## ABOUT THIS TASK:
Give back exactly the lines of the material below, starting with the line with "A partir de" and going on through the line with "- Crea instancias".

## EXERCISE INPUT:
▬▬▬▬▬▬

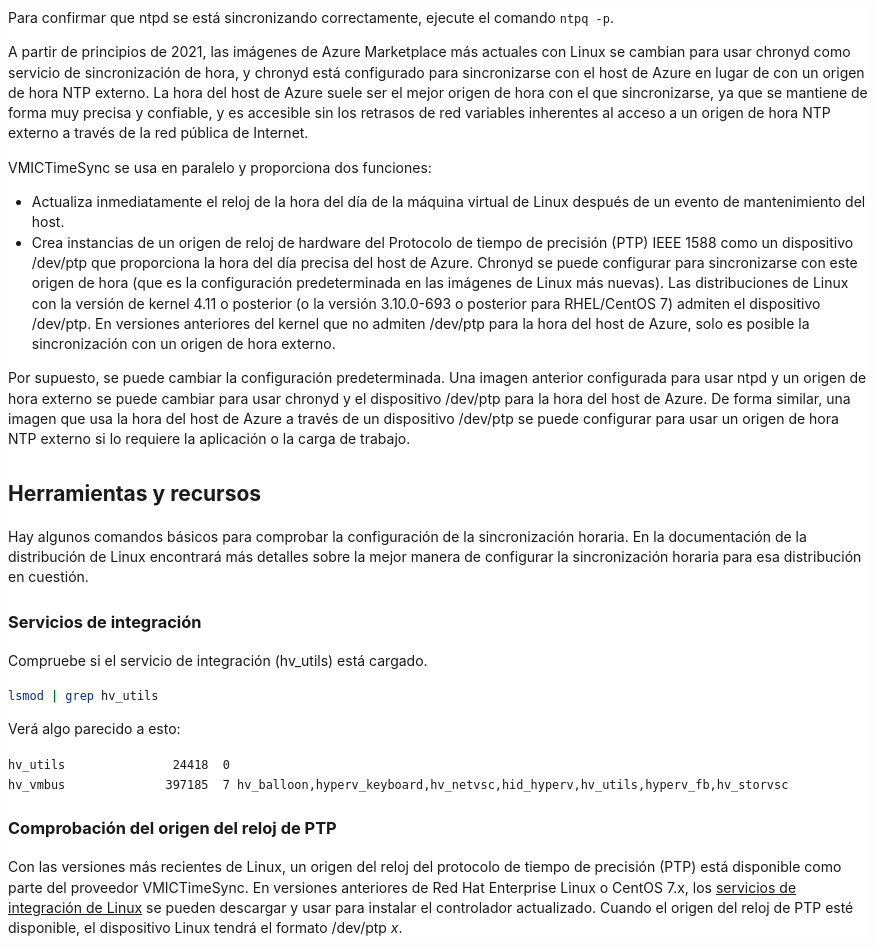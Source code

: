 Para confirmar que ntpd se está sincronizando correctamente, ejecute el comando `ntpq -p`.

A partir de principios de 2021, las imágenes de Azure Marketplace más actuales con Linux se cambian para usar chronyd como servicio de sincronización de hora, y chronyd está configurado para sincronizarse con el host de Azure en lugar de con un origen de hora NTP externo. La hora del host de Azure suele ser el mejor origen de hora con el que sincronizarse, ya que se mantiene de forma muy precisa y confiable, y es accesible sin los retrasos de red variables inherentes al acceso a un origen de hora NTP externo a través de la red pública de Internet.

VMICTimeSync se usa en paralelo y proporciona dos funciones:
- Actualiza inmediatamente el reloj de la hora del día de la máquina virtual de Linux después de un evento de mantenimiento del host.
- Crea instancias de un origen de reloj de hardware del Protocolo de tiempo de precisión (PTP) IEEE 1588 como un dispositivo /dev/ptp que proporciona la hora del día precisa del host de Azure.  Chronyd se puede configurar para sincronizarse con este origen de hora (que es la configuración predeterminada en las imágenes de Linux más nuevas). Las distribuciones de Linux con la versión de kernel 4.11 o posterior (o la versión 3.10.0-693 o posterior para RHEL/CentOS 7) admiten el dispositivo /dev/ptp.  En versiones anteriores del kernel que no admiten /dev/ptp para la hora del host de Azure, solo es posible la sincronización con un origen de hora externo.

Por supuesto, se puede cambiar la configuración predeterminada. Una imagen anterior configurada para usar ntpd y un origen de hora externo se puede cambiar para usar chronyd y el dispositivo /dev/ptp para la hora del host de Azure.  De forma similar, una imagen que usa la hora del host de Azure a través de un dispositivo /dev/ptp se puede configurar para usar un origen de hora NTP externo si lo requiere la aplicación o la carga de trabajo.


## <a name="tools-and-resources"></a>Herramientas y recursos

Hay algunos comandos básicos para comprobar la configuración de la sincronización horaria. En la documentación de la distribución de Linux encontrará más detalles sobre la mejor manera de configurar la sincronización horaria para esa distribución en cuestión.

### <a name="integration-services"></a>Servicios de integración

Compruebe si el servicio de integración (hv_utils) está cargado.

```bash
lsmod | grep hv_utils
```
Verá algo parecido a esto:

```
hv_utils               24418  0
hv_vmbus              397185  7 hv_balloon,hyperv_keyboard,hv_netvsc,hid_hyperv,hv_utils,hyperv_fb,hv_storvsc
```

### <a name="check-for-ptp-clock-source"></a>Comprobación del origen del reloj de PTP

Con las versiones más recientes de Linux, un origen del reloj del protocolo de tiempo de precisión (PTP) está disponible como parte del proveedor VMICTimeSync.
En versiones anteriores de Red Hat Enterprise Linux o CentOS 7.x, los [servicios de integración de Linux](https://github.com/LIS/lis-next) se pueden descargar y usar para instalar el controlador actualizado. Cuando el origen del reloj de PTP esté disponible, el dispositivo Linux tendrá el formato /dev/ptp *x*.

▬▬▬▬▬▬

## TASK ANSWER:
A partir de principios de 2021, las imágenes de Azure Marketplace más actuales con Linux se cambian para usar chronyd como servicio de sincronización de hora, y chronyd está configurado para sincronizarse con el host de Azure en lugar de con un origen de hora NTP externo. La hora del host de Azure suele ser el mejor origen de hora con el que sincronizarse, ya que se mantiene de forma muy precisa y confiable, y es accesible sin los retrasos de red variables inherentes al acceso a un origen de hora NTP externo a través de la red pública de Internet.

VMICTimeSync se usa en paralelo y proporciona dos funciones:
- Actualiza inmediatamente el reloj de la hora del día de la máquina virtual de Linux después de un evento de mantenimiento del host.
- Crea instancias de un origen de reloj de hardware del Protocolo de tiempo de precisión (PTP) IEEE 1588 como un dispositivo /dev/ptp que proporciona la hora del día precisa del host de Azure.  Chronyd se puede configurar para sincronizarse con este origen de hora (que es la configuración predeterminada en las imágenes de Linux más nuevas). Las distribuciones de Linux con la versión de kernel 4.11 o posterior (o la versión 3.10.0-693 o posterior para RHEL/CentOS 7) admiten el dispositivo /dev/ptp.  En versiones anteriores del kernel que no admiten /dev/ptp para la hora del host de Azure, solo es posible la sincronización con un origen de hora externo.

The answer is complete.